▶ **Problem statement**: Where does the word "Application" occur in the entries below? Copy every line that has it.

(Records for the task begins)

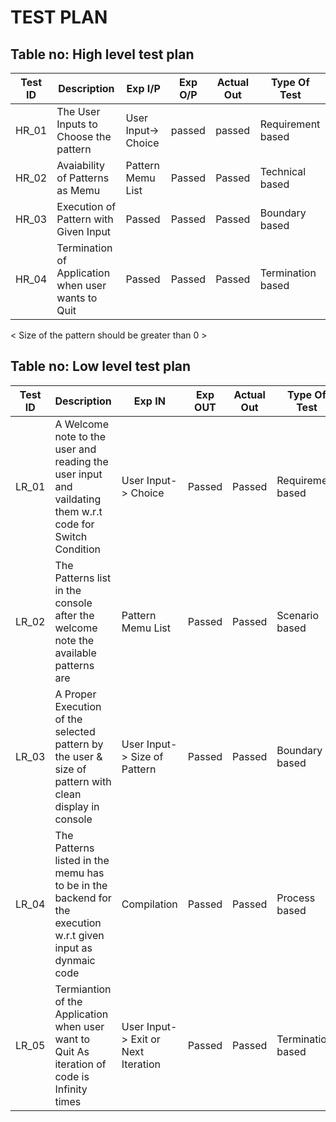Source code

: # TEST PLAN

## Table no: High level test plan

| **Test ID** | **Description**                                              | **Exp I/P** | **Exp O/P** | **Actual Out** |**Type Of Test**  |    
|-------------|--------------------------------------------------------------|------------|-------------|----------------|------------------|
|  HR_01       | The User Inputs to Choose the pattern | User Input-> Choice |passed | passed |Requirement based |
|  HR_02       | Avaiability of Patterns as Memu | Pattern Memu List | Passed | Passed | Technical based |
|  HR_03       | Execution of Pattern with Given Input |  Passed | Passed | Passed | Boundary based |
|  HR_04       | Termination of Application when user wants to Quit |  Passed | Passed | Passed | Termination based |
< Size of the pattern should be greater than 0 >

## Table no: Low level test plan

| **Test ID** | **Description**                                              | **Exp IN** | **Exp OUT** | **Actual Out** |**Type Of Test**  |    
|-------------|--------------------------------------------------------------|------------|-------------|----------------|------------------|
|  LR_01       | A Welcome note to the user and reading the user input and vaildating them w.r.t code for Switch Condition | User Input-> Choice | Passed | Passed |Requirement based |
|  LR_02       | The Patterns list in the console after the welcome note the available patterns are | Pattern Memu List | Passed | Passed | Scenario based |
|  LR_03       | A Proper Execution of the selected pattern by the user & size of pattern with clean display in console | User Input-> Size of Pattern | Passed | Passed | Boundary based |
|  LR_04       | The Patterns listed in the memu has to be in the backend for the execution w.r.t given input as dynmaic code | Compilation | Passed | Passed | Process based |
|  LR_05       | Termiantion of the Application when user want to Quit As iteration of code is Infinity times | User Input-> Exit or Next Iteration |Passed | Passed | Termination based |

(Records for the task ends)

▶ **The completed task**:
|  HR_04       | Termination of Application when user wants to Quit |  Passed | Passed | Passed | Termination based |
|  LR_05       | Termiantion of the Application when user want to Quit As iteration of code is Infinity times | User Input-> Exit or Next Iteration |Passed | Passed | Termination based |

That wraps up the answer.